**WHAT IS EXPECTED:** Return every line of the data below that includes the string "perfect".

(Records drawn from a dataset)
Content starts

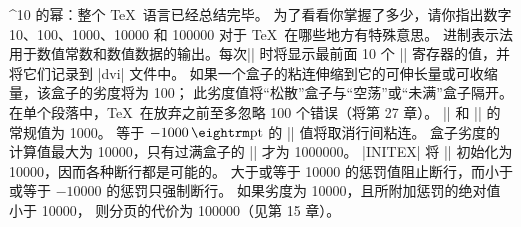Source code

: \ddangerexercise ^{10 的幂}：整个 \TeX\ 语言已经总结完毕。
为了看看你掌握了多少，请你指出数字 10、100、1000、10000 和 100000 对于
\TeX\ 在哪些地方有特殊意思。
 进制表示法用于数值常数和数值数据的输出。每次|\shipout|
时将显示最前面 10 个 |\count| 寄存器的值，并将它们记录到 |dvi| 文件中。
如果一个盒子的粘连伸缩到它的可伸长量或可收缩量，该盒子的劣度将为 100；
此劣度值将``松散''盒子与``空荡''或``未满''盒子隔开。
在单个段落中，\TeX\ 在放弃之前至多忽略 100 个错误（将第 27 章）。
|\spacefactor| 和 |\mag| 的常规值为 1000。
等于 $-1000\pt$ 的 |\prevdepth| 值将取消行间粘连。
盒子劣度的计算值最大为 10000，只有过满盒子的 |\badness| 才为 1000000。
|INITEX| 将 |\tolerance| 初始化为 10000，因而各种断行都是可能的。
大于或等于 10000 的惩罚值阻止断行，而小于或等于 $-10000$ 的惩罚只强制断行。
如果劣度为 10000，且所附加惩罚的绝对值小于 10000，
则分页的代价为 100000（见第 15 章）。

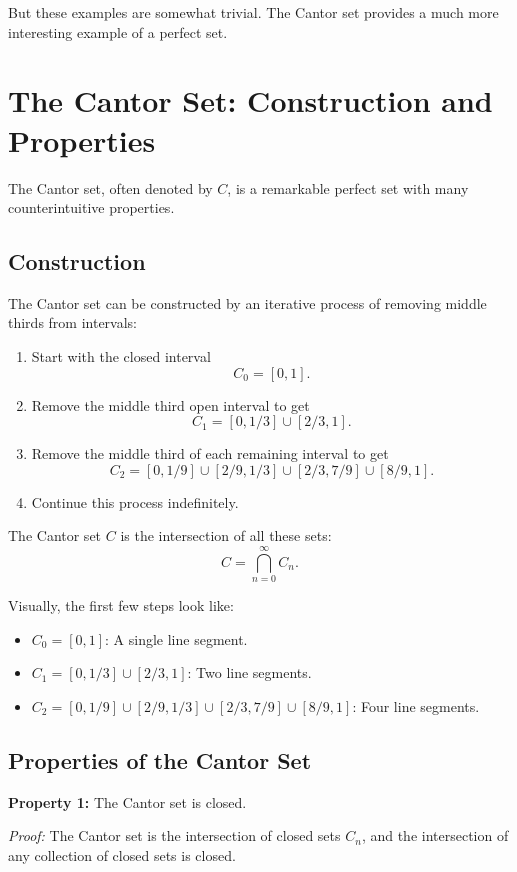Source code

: \documentclass{article}
\begin{document}
But these examples are somewhat trivial. The Cantor set provides a much more interesting example of a perfect set.

\section{The Cantor Set: Construction and Properties}

The Cantor set, often denoted by $C$, is a remarkable perfect set with many counterintuitive properties.

\subsection{Construction}

The Cantor set can be constructed by an iterative process of removing middle thirds from intervals:
\begin{enumerate}
    \item Start with the closed interval 
    \[
    C_0 = [0,1].
    \]
    \item Remove the middle third open interval to get 
    \[
    C_1 = [0,1/3] \cup [2/3,1].
    \]
    \item Remove the middle third of each remaining interval to get 
    \[
    C_2 = [0,1/9] \cup [2/9,1/3] \cup [2/3,7/9] \cup [8/9,1].
    \]
    \item Continue this process indefinitely.
\end{enumerate}
The Cantor set $C$ is the intersection of all these sets:
\[
C = \bigcap_{n=0}^{\infty} C_n.
\]

Visually, the first few steps look like:
\begin{itemize}
    \item $C_0 = [0,1]$: A single line segment.
    \item $C_1 = [0,1/3] \cup [2/3,1]$: Two line segments.
    \item $C_2 = [0,1/9] \cup [2/9,1/3] \cup [2/3,7/9] \cup [8/9,1]$: Four line segments.
\end{itemize}

\subsection{Properties of the Cantor Set}

\textbf{Property 1:} The Cantor set is closed.

\textit{Proof:} The Cantor set is the intersection of closed sets $C_n$, and the intersection of any collection of closed sets is closed.
\end{document}
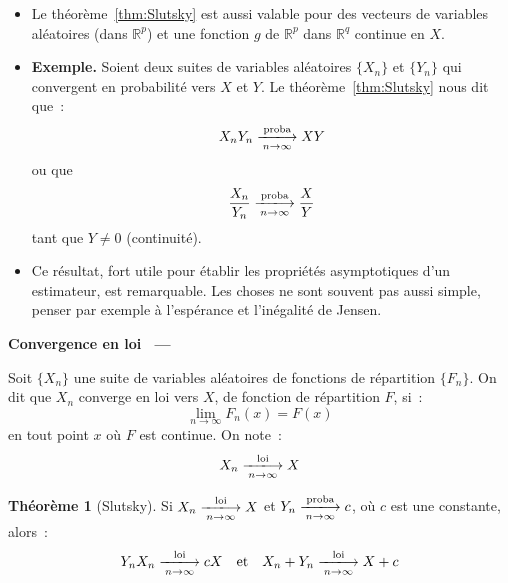 \documentclass[10pt,a4paper]{article}
\makeatletter
\theoremstyle{definition}
\newtheorem{theorem}{Théorème}
\renewcommand{\newline}{\unskip\par\vspace{1.5pt}}
\newenvironment{frame}[1][]{\par}{\par}
\newcommand{\frameheadrule}{%
  \par\nobreak\vspace{1pt}{\color{ctitle}\hrule height 0.6pt}\nobreak\vspace{4pt}}
\newcommand{\frametitle}[1]{%
  \par\addvspace{8pt plus 2pt}\needspace{6\baselineskip}%
  \noindent\begingroup\color{ctitle}\sffamily\bfseries\large #1\endgroup
  \@ifnextchar\framesubtitle{}{\frameheadrule}}
\newcommand{\framesubtitle}[1]{%
  \begingroup\color{ctitle}\sffamily\normalsize\ --- #1\endgroup\frameheadrule}
\makeatother
\begin{document}
\begin{notes}

  \begin{itemize}

  \item Le théorème~\ref{thm:Slutsky} est aussi valable pour des vecteurs de variables aléatoires (dans $\mathbb R^p$) et une fonction $g$ de $\mathbb R^p$ dans $\mathbb R^q$ continue en $X$.\newline

  \item \textbf{Exemple.} Soient deux suites de variables aléatoires $\{X_n\}$ et $\{Y_n\}$ qui convergent en probabilité vers $X$ et $Y$. Le théorème~\ref{thm:Slutsky} nous dit que~:
    \[
      X_nY_n \xlongrightarrow[n\rightarrow\infty]{\text{proba}} XY
    \]
    ou que
    \[
      \frac{X_n}{Y_n} \xlongrightarrow[n\rightarrow\infty]{\text{proba}} \frac{X}{Y}
    \]
    tant que $Y\neq 0$ (continuité).\newline

  \item Ce résultat, fort utile pour établir les propriétés asymptotiques d'un estimateur, est remarquable. Les choses ne sont souvent pas aussi simple, penser par exemple à l'espérance et l'inégalité de Jensen.

  \end{itemize}

\end{notes}

\begin{frame}
  \frametitle{Convergence en loi}

  \begin{defn}{}
    Soit $\{X_n\}$ une suite de variables aléatoires de fonctions de
    répartition $\{F_n\}$. On dit que $X_n$ converge en loi vers $X$, de
    fonction de répartition $F$, si~:
    \[
      \underset{n\rightarrow\infty}{\lim} F_n(x) = F(x)
    \]
    en tout point $x$ où $F$ est continue. On note~:
    \[
      X_n \xlongrightarrow[n\rightarrow\infty]{\text{loi}} X
    \]
  \end{defn}

  \bigskip

  \begin{theorem}[Slutsky]\label{thm:Slutsky:mixte}
    Si $X_n \xlongrightarrow[n\rightarrow\infty]{\text{loi}} X$ et
    $Y_n \xlongrightarrow[n\rightarrow\infty]{\text{proba}} c$, où $c$ est une
    constante, alors~:
    \[
      Y_nX_n \xlongrightarrow[n\rightarrow\infty]{\text{loi}} cX
      \quad\text{et}\quad
      X_n+Y_n \xlongrightarrow[n\rightarrow\infty]{\text{loi}} X+c
    \]
  \end{theorem}

\end{frame}
\end{document}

Content ends

**ANSWER SPACE:**
But these examples are somewhat trivial. The Cantor set provides a much more interesting example of a perfect set.
The Cantor set, often denoted by $C$, is a remarkable perfect set with many counterintuitive properties.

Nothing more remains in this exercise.